As noted above, work disability is identified most significantly by measures of functional status. The risk of work disability in RA is associated not only with traditional articular, radiographic and laboratory measures of disease activity and severity, but as much or more with demographic, socioeconomic, vocational, functional and social policy variables[120,134]. Although work disability is one of the most important outcomes in RA, cultural and economical differences between societies[135] may compromise its value as an outcome measure.

Most studies concerning work disability in RA have been conducted in North America and Western Europe, and little is known about employability of RA patients in other countries. QUEST-RA provided an opportunity to study issues related to work disability in a multinational setting[136].

At the time of first symptoms, 86% of men (range 57%-100% among countries) and 64% (19%-87%) of women <65 years were working. More than one-third (37%) of these patients reported subsequent work disability because of RA. Among 1,756 patients whose symptoms had began during the 2000's, the probability of continuing to work was 80% (95%CI 78%-82%) at 2 years and 68% (95% CI 65%-71%) at 5 years, with similar patterns in high-GDP and low-GDP countries. Patients who continued working vs. stopped working had significantly better clinical status for all clinical status measures and patient self-report scores, with similar patterns in high-GDP and low-GDP countries. However, patients who had stopped working in high-GDP countries had better clinical status than patients who continued working in low-GDP countries. The most significant identifier of work disability in all subgroups was HAQ functional disability score.

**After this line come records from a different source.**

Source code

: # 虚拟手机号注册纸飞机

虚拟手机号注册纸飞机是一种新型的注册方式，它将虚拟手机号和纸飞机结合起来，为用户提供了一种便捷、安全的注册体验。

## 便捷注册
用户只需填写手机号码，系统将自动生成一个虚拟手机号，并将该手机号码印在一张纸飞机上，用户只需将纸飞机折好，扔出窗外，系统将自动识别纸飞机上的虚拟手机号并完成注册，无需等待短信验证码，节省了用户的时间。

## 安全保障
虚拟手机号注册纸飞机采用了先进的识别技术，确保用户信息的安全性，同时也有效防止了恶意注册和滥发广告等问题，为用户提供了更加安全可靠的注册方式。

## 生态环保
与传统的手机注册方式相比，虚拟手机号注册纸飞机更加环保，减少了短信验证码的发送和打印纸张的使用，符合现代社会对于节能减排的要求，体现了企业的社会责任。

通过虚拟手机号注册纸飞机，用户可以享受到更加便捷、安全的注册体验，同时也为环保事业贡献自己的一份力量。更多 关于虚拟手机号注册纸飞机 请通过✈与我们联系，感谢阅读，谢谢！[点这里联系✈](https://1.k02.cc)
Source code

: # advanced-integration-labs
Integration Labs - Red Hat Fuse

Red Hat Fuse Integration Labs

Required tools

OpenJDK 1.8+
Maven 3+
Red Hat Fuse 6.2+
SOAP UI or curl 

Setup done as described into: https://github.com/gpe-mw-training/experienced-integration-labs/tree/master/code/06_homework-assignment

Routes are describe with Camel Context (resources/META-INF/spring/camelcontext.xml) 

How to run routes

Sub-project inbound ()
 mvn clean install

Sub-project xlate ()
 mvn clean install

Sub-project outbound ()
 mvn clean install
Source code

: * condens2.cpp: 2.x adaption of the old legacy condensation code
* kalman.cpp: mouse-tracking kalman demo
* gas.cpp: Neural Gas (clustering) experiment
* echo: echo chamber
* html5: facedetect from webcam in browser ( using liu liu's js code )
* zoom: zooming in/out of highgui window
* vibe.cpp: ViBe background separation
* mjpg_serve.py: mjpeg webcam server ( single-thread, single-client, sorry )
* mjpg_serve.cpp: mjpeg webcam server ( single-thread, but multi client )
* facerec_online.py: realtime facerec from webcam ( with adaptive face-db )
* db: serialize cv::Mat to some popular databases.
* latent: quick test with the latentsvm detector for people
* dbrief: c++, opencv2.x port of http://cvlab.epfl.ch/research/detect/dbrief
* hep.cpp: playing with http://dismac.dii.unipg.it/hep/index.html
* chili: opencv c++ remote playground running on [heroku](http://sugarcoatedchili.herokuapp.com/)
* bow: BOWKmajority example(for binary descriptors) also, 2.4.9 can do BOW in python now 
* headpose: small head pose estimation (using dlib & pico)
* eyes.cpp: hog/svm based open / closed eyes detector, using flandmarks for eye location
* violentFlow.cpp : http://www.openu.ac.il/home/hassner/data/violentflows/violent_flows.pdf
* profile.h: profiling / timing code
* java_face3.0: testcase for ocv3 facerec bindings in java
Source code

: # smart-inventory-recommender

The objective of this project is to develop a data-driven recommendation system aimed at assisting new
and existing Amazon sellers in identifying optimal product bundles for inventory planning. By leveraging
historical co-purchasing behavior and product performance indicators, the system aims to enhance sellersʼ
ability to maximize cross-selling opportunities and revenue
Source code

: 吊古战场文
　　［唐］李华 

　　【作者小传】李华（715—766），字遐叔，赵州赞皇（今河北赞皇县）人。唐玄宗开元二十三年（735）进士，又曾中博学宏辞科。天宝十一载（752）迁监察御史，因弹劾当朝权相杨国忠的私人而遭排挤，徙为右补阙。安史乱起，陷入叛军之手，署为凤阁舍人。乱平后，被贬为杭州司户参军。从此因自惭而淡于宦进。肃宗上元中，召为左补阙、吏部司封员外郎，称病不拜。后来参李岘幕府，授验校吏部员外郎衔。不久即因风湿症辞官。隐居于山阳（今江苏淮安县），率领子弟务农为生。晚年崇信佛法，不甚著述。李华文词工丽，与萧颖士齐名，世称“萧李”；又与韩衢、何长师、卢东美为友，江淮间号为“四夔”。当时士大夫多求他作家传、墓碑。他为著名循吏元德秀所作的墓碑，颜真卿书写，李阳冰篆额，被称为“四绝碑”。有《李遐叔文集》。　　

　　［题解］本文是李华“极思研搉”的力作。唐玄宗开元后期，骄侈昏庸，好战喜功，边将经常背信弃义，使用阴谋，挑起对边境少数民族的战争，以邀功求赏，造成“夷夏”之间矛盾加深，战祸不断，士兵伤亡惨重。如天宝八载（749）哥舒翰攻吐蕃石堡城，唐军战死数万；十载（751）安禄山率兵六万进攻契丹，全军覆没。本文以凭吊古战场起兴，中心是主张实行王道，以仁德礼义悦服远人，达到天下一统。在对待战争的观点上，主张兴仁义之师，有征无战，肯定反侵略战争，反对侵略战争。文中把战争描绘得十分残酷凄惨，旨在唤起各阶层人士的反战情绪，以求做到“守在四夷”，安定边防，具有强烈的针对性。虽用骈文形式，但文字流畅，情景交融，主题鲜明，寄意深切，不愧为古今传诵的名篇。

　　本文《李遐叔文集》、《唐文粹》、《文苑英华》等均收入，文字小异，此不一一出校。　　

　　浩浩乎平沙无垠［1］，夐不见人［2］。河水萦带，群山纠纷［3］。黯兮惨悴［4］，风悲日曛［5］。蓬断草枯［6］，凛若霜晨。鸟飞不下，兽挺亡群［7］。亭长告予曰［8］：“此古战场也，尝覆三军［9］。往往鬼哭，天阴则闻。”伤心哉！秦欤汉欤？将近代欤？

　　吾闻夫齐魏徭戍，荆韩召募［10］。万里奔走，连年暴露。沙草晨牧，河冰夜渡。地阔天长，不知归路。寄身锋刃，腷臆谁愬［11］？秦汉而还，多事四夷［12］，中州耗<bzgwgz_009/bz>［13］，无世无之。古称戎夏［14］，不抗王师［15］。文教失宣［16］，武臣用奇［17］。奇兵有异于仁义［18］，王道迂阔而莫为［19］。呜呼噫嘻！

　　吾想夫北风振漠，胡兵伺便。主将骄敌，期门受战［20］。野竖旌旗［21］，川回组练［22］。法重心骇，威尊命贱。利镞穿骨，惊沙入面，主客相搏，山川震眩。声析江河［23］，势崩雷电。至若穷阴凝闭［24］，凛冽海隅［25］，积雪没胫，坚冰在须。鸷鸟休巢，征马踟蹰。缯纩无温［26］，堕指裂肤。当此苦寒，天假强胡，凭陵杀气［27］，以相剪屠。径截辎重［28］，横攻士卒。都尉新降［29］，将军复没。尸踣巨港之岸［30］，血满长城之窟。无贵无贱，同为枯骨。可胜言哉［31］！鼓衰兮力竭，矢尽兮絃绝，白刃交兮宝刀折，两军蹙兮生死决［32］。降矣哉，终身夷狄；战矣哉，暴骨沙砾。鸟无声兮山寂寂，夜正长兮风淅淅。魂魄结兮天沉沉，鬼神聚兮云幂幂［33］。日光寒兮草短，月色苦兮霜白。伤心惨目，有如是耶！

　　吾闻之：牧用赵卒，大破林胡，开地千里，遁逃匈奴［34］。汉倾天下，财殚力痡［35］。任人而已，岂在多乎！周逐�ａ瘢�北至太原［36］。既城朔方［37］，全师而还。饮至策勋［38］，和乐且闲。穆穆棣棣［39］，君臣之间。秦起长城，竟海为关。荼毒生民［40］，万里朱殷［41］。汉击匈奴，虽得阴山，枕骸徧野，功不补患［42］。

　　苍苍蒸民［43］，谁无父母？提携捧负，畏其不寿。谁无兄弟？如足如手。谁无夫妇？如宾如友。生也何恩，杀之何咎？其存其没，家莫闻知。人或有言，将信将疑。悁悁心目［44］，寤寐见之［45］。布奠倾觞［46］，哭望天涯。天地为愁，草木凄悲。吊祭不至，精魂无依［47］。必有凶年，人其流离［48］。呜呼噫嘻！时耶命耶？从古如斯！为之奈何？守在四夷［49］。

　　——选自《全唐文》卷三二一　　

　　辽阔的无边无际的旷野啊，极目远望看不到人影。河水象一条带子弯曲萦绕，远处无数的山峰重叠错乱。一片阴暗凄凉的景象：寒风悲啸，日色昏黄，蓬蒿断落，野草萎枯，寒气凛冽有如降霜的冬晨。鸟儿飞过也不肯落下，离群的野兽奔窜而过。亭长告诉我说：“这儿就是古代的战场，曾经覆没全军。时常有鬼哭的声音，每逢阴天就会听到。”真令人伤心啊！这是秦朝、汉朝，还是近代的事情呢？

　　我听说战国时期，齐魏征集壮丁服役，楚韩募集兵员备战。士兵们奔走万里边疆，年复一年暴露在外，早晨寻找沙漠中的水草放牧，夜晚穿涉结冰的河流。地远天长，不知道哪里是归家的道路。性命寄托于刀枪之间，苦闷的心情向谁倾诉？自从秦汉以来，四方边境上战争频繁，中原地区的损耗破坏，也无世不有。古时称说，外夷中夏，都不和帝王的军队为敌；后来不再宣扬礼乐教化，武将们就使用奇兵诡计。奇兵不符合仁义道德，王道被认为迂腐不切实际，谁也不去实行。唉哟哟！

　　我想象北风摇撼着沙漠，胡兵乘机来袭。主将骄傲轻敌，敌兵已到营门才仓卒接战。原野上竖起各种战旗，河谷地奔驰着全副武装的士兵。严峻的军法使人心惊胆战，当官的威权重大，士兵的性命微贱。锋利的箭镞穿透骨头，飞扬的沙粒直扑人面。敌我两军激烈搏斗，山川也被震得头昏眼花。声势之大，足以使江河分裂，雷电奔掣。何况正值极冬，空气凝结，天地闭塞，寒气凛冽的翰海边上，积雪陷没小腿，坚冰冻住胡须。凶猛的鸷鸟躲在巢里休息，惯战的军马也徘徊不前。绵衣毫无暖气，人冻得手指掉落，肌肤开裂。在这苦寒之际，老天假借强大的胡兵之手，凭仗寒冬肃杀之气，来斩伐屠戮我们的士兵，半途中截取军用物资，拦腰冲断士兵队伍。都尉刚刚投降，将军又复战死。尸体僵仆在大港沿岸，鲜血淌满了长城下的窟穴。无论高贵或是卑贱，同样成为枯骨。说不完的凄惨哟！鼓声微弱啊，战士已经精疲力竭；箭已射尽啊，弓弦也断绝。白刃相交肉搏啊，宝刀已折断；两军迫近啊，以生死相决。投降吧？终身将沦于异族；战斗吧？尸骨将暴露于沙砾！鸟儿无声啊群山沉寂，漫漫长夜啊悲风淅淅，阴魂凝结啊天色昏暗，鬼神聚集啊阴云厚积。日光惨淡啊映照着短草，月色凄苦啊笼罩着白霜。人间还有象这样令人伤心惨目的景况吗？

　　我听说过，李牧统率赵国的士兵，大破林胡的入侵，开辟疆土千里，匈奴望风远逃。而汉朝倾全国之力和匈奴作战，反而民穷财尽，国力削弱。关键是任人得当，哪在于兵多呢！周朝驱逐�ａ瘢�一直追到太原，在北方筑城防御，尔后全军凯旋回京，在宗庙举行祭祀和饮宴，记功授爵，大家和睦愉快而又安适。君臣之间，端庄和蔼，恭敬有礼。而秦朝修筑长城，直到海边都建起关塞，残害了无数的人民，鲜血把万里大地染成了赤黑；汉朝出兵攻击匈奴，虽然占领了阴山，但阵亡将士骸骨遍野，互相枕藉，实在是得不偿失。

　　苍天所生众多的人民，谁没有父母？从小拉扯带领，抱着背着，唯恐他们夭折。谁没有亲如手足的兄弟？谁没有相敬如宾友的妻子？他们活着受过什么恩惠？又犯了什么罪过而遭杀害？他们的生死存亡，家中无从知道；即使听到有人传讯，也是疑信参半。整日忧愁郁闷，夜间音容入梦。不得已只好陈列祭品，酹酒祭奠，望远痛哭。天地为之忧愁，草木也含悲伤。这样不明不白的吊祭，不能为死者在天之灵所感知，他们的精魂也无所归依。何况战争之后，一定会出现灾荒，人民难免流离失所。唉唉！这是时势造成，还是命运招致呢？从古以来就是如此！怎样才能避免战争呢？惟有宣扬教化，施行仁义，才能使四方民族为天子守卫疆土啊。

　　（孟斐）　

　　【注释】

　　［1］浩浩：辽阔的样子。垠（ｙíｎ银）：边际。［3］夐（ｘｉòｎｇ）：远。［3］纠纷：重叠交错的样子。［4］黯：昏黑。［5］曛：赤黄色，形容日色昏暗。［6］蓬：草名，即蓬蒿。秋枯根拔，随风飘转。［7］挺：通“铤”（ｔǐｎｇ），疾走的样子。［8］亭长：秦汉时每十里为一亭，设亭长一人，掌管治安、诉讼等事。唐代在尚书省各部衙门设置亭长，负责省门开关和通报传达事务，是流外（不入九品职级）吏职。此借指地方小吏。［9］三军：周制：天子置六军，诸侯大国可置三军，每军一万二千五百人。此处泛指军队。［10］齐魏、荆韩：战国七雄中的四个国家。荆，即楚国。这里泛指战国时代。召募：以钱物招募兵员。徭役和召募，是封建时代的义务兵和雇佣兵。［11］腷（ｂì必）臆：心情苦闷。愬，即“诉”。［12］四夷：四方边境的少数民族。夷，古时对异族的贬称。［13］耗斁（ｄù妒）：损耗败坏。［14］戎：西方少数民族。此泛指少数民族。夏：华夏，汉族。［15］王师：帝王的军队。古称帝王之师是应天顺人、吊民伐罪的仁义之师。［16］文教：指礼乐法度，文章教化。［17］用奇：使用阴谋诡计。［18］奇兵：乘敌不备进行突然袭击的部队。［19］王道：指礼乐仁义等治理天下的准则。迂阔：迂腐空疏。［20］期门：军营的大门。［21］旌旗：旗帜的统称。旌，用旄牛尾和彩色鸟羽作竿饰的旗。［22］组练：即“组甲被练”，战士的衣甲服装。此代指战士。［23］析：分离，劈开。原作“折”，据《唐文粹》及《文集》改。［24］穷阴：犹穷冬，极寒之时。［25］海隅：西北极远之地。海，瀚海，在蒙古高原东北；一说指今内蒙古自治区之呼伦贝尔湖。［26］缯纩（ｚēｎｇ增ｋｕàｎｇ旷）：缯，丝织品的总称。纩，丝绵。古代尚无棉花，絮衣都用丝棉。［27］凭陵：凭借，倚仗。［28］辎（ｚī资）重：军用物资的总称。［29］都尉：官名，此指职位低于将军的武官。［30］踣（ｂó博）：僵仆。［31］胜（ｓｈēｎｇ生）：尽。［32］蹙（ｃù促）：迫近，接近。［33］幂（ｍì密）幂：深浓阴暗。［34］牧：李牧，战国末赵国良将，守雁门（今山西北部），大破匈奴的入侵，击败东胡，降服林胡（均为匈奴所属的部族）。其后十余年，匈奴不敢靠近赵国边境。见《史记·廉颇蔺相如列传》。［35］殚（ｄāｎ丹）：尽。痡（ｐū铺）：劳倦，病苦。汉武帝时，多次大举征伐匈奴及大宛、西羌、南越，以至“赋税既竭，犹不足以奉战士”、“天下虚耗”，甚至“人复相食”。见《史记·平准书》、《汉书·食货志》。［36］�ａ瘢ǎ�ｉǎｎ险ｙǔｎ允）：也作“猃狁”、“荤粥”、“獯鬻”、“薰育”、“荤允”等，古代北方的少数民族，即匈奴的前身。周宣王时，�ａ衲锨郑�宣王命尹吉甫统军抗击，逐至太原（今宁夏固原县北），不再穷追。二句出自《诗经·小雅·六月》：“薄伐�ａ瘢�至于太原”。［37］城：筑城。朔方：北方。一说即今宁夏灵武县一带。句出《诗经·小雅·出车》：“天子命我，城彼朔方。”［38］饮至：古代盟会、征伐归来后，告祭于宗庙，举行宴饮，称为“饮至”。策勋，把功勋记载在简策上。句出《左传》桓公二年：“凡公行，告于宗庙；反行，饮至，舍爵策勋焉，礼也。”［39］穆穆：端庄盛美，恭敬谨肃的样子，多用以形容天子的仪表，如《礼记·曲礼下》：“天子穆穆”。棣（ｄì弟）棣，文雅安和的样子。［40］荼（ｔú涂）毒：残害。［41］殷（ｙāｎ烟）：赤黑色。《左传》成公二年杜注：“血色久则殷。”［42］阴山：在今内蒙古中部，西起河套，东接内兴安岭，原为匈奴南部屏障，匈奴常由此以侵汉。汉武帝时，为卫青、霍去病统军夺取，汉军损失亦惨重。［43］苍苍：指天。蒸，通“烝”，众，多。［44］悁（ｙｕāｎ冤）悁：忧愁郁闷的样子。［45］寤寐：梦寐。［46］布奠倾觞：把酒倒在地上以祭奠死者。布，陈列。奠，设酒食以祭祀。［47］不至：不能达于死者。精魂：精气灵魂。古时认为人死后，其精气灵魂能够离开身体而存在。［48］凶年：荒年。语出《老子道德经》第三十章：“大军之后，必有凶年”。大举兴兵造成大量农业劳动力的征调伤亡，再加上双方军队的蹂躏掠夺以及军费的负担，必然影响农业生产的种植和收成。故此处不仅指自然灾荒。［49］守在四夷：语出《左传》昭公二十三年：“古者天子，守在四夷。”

QUEST-RA data indicate that work disability rates remain high among people with RA during this millennium. The data showed that in low-GDP countries, people remain working with high levels of disability and disease activity. Indeed, disease activity and disability levels were as high in working people in low-GDP countries as in work-disabled people in high-GDP countries. The data indicate that cultural and economic differences between societies affect work disability as an outcome measure for RA.


Quantitative assessment of rheumatoid arthritis in standard clinical care is valuable to improve the quality of visits for patients and health professionals.. In addition, the data provide opportunities for comparison of groups of patients to improve knowledge of disease in real life settings. This review indicates that it is possible for any rheumatologist to turn clinical work to clinical science by collecting quantitative measures in routine care settings. Data from an international collaboration are presented to illustrate the value of this activity.

Conflict of Interest
No conflict of interest is declared by the authors.